A sure-fire way to determine the name of the dynamic linker is to
inspect a random binary from the host system by running:
<userinput>readelf -l <name of binary> | grep interpreter</userinput>
and noting the output. The authoritative reference covering all platforms
is in the <filename>shlib-versions</filename> file in the root of the Glibc
source tree.</para>
</important>
<para>Some key technical points of how the <xref
linkend="chapter-temporary-tools"/> build method works:</para>
<itemizedlist>
<listitem>
<para>The process is similar in principle to cross-compiling, whereby
tools installed in the same prefix work in cooperation, and thus utilize
a little GNU <quote>magic</quote></para>
</listitem>
<listitem>
<para>Careful manipulation of the standard linker's library search path
ensures programs are linked only against chosen libraries</para>
</listitem>
<listitem>
<para>Careful manipulation of <command>gcc</command>'s
<filename>specs</filename> file tells the compiler which target dynamic
linker will be used</para>
</listitem>
</itemizedlist>
<para>Binutils is installed first because the <command>configure</command>
runs of both GCC and Glibc perform various feature tests on the assembler
and linker to determine which software features to enable or disable. This
is more important than one might first realize. An incorrectly configured
GCC or Glibc can result in a subtly broken toolchain, where the impact of
such breakage might not show up until near the end of the build of an
entire distribution. A test suite failure will usually highlight this error
before too much additional work is performed.</para>
<para>Binutils installs its assembler and linker in two locations,
<filename class="directory">/tools/bin</filename> and <filename
class="directory">/tools/$TARGET_TRIPLET/bin</filename>. The tools in one
location are hard linked to the other. An important facet of the linker is
its library search order. Detailed information can be obtained from
<command>ld</command> by passing it the <parameter>--verbose</parameter>
flag. For example, an <userinput>ld --verbose | grep SEARCH</userinput>
will illustrate the current search paths and their order. It shows which
files are linked by <command>ld</command> by compiling a dummy program and
passing the <parameter>--verbose</parameter> switch to the linker. For example,
<userinput>gcc dummy.c -Wl,--verbose 2>&1 | grep succeeded</userinput>
will show all the files successfully opened during the linking.</para>
<para>The next package installed is GCC. An example of what can be
seen during its run of <command>configure</command> is:</para>
<screen><computeroutput>checking what assembler to use...
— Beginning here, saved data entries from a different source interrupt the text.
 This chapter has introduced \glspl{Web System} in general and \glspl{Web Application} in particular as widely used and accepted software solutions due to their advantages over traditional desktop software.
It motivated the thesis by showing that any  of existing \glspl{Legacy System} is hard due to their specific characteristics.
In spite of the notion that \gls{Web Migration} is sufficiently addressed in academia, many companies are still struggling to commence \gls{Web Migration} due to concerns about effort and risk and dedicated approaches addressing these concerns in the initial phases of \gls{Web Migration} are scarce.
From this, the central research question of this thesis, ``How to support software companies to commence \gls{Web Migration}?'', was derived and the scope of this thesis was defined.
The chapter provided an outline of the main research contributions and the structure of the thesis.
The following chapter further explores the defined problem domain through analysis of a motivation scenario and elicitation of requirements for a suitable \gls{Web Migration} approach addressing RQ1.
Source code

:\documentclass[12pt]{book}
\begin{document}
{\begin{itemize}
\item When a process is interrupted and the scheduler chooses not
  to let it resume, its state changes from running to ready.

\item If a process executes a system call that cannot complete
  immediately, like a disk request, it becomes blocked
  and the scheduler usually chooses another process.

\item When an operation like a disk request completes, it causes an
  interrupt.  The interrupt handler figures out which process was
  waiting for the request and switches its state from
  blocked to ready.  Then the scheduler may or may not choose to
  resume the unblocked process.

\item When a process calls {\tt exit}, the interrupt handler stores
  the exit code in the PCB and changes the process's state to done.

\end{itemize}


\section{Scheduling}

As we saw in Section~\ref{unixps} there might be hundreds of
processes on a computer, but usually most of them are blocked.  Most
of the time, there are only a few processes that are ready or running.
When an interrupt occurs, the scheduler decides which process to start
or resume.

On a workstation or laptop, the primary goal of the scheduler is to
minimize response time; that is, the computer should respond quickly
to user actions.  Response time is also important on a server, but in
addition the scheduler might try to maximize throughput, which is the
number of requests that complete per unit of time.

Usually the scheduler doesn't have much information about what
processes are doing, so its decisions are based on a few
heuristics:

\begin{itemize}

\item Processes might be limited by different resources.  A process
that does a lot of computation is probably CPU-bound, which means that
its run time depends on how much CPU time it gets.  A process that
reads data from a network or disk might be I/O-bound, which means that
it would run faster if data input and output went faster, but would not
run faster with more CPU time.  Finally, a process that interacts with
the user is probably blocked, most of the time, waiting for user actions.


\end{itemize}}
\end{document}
/tools/i686-pc-linux-gnu/bin/as
checking what linker to use... /tools/i686-pc-linux-gnu/bin/ld</computeroutput></screen>
<para>This is important for the reasons mentioned above. It also demonstrates
that GCC's configure script does not search the PATH directories to find which
tools to use. However, during the actual operation of <command>gcc</command>
itself, the same search paths are not necessarily used. To find out which
standard linker <command>gcc</command> will use, run:
<userinput>gcc -print-prog-name=ld</userinput>.</para>
<para>Detailed information can be obtained from <command>gcc</command> by
passing it the <parameter>-v</parameter> command line option while compiling
a dummy program. For example, <userinput>gcc -v dummy.c</userinput> will show
detailed information about the preprocessor, compilation, and assembly stages,
including <command>gcc</command>'s included search paths and their order.</para>
<para>The next package installed is Glibc. The most important considerations
for building Glibc are the compiler, binary tools, and kernel headers. The
compiler is generally not an issue since Glibc will always use the
<command>gcc</command> found in a <envar>PATH</envar> directory. The binary
tools and kernel headers can be a bit more complicated. Therefore, take no
risks and use the available configure switches to enforce the correct
selections. After the run of <command>configure</command>, check the contents
of the <filename>config.make</filename> file in the <filename
class="directory">glibc-build</filename> directory for all important details.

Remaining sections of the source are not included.